Perils of deregulating payphone tariffs

Posted on July 14, 2009  /  0 Comments

LIRNEasia is on record supporting tariff forbearance, another word for deregulation. But that does not mean that we support it in all circumstances. The key is that consumers have a choice of suppliers. For that to happen, there must be multiple suppliers. In places such as airports the owner of the building/space usually concessions out the payphones, partly to make his life simple and partly to generate revenue.

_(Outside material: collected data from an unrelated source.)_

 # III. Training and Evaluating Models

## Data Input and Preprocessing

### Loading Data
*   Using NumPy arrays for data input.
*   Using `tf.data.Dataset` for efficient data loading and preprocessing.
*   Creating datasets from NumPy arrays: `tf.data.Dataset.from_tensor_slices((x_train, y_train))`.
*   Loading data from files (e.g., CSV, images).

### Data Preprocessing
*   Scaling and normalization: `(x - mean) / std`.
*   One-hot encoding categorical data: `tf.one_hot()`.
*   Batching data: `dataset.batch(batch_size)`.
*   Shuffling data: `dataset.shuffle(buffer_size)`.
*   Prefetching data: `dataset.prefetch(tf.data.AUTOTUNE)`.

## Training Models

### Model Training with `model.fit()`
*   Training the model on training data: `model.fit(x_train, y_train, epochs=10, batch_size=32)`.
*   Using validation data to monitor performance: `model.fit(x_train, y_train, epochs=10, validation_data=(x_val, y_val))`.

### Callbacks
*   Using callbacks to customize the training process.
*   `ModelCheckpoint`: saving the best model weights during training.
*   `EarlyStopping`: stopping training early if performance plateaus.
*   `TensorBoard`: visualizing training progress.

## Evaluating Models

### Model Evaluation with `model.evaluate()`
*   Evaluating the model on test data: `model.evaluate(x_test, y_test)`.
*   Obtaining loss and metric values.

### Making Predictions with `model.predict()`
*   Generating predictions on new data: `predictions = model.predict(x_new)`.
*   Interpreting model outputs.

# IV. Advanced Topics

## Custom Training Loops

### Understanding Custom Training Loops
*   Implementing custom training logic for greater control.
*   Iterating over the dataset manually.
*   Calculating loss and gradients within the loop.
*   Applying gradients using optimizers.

The result is the creation of a de facto island of monopoly power (qualified only by the existence of mobile phones). This is waht happens in hotels too. Now, within this island, the payphone operator can mercilessly fleece the consumer who does not have choices, as in the case below. US Congress made a mistake it should undo. If not, the airport authority should include price limits in its contract with the payphone operator. In the meantime, beware of airport phones.

In 1996, Congress essentially deregulated the price of pay-phone calls, hoping to make this shrinking business a little more enticing.

The upshot is that today, making a collect call on a pay phone is like stepping in one of those net traps that ensnare people in every other movie set in a jungle. Dial “0,” ask for an operator and, suddenly, you’re dangling from a rubber tree.

So Legacy is within its rights to charge huge sums. But, seriously, $32 for a quick collect call? And then brush-off rudeness on top of that? Is this how Legacy does business?